Node 2 will crash in ipc_unlock when the shmcrash process on node 1
destroys the shared memory segment.

Source for shmcrash program attached.

File Added: shmcrash.c

----------------------------------------------------------------------

Comment By: Roger Tsang (rogertsang)
Date: 2008-04-19 15:25

Message:
Logged In: YES 
user_id=1246761
Originator: NO

Updated patch for sys_shmget() client did not register with server.
File Added: ipc_shm.c.patch

----------------------------------------------------------------------

Comment By: Roger Tsang (rogertsang)
Date: 2008-04-19 03:13

Message:
Logged In: YES 
user_id=1246761
Originator: NO

Race at shm_destroy() going to the wrong svrnode.
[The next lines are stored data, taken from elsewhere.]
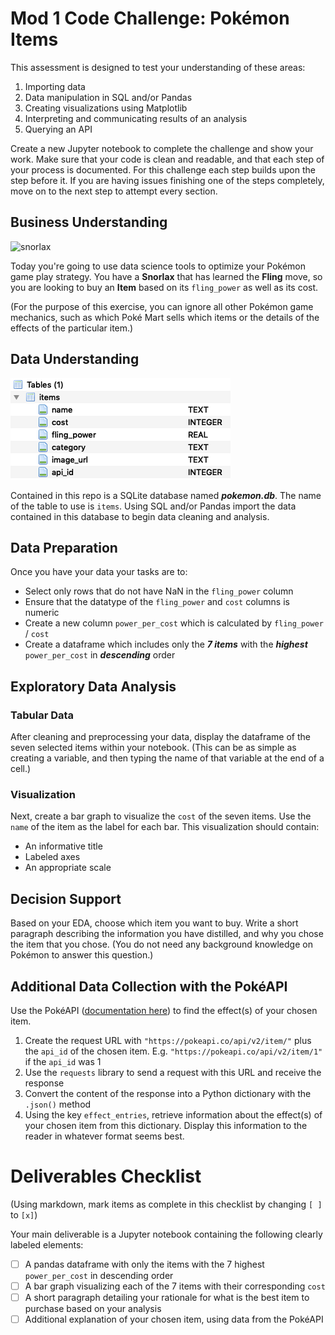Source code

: # Mod 1 Code Challenge: Pokémon Items

This assessment is designed to test your understanding of these areas:

1. Importing data
2. Data manipulation in SQL and/or Pandas
3. Creating visualizations using Matplotlib
4. Interpreting and communicating results of an analysis
5. Querying an API

Create a new Jupyter notebook to complete the challenge and show your work. Make sure that your code is clean and readable, and that each step of your process is documented. For this challenge each step builds upon the step before it. If you are having issues finishing one of the steps completely, move on to the next step to attempt every section.

## Business Understanding

![snorlax](https://raw.githubusercontent.com/PokeAPI/sprites/master/sprites/pokemon/143.png)

Today you're going to use data science tools to optimize your Pokémon game play strategy. You have a **Snorlax** that has learned the **Fling** move, so you are looking to buy an **Item** based on its `fling_power` as well as its cost.

(For the purpose of this exercise, you can ignore all other Pokémon game mechanics, such as which Poké Mart sells which items or the details of the effects of the particular item.)

## Data Understanding

![database schema](images/schema.png)

Contained in this repo is a SQLite database named ***pokemon.db***. The name of the table to use is `items`. Using SQL and/or Pandas import the data contained in this database to begin data cleaning and analysis.

## Data Preparation

Once you have your data your tasks are to:

* Select only rows that do not have NaN in the `fling_power` column
* Ensure that the datatype of the `fling_power` and `cost` columns is numeric
* Create a new column `power_per_cost` which is calculated by `fling_power` / `cost`
* Create a dataframe which includes only the ***7 items*** with the ***highest*** `power_per_cost` in ***descending*** order

## Exploratory Data Analysis

### Tabular Data

After cleaning and preprocessing your data, display the dataframe of the seven selected items within your notebook.  (This can be as simple as creating a variable, and then typing the name of that variable at the end of a cell.)

### Visualization

Next, create a bar graph to visualize the `cost` of the seven items. Use the `name` of the item as the label for each bar. This visualization should contain:

* An informative title
* Labeled axes
* An appropriate scale

## Decision Support

Based on your EDA, choose which item you want to buy.  Write a short paragraph describing the information you have distilled, and why you chose the item that you chose.  (You do not need any background knowledge on Pokémon to answer this question.)

## Additional Data Collection with the PokéAPI

Use the PokéAPI ([documentation here](https://pokeapi.co/docs/v2.html#items-section)) to find the effect(s) of your chosen item.

1. Create the request URL with `"https://pokeapi.co/api/v2/item/"` plus the `api_id` of the chosen item.  E.g. `"https://pokeapi.co/api/v2/item/1"` if the `api_id` was 1
2. Use the `requests` library to send a request with this URL and receive the response
3. Convert the content of the response into a Python dictionary with the `.json()` method
4. Using the key `effect_entries`, retrieve information about the effect(s) of your chosen item from this dictionary.  Display this information to the reader in whatever format seems best.

# Deliverables Checklist

(Using markdown, mark items as complete in this checklist by changing `[ ]` to `[x]`)

Your main deliverable is a Jupyter notebook containing the following clearly labeled elements:

 - [ ] A pandas dataframe with only the items with the 7 highest `power_per_cost` in descending order
 - [ ] A bar graph visualizing each of the 7 items with their corresponding `cost`
 - [ ] A short paragraph detailing your rationale for what is the best item to purchase based on your analysis
 - [ ] Additional explanation of your chosen item, using data from the PokéAPI
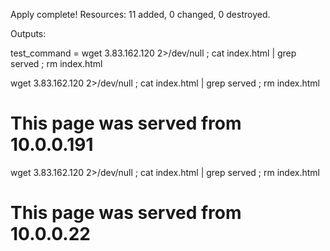 Apply complete! Resources: 11 added, 0 changed, 0 destroyed.

Outputs:

test_command = wget 3.83.162.120 2>/dev/null ; cat index.html | grep served ; rm index.html




wget 3.83.162.120 2>/dev/null ; cat index.html | grep served ; rm index.html
        <h1>This page was served from 10.0.0.191</h1>
wget 3.83.162.120 2>/dev/null ; cat index.html | grep served ; rm index.html
        <h1>This page was served from 10.0.0.22</h1>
Try this patch.
File Added: ipc_shm.c.patch

----------------------------------------------------------------------

Comment By: John Hughes (hughesj)
Date: 2008-04-18 12:27

Message:
Logged In: YES 
user_id=166336
Originator: YES

Well, a simple patch seems to be set the "id" to zero in the call to
ipc_drop_locks in ripc_drop_locks.  That means we continue to call
up(&ids->sem) (which we need) but not ipc_unlock (which crashes us
immediately).
Patch attached,
File Added: ripc_drop_locks.patch

----------------------------------------------------------------------

Comment By: John Hughes (hughesj)
Date: 2008-04-17 07:18

Message:
Logged In: YES 
user_id=166336
Originator: YES

Well,turned out to be pretty easy to duplicate.  Wrote a silly test
program to create, attach and destroy a segment.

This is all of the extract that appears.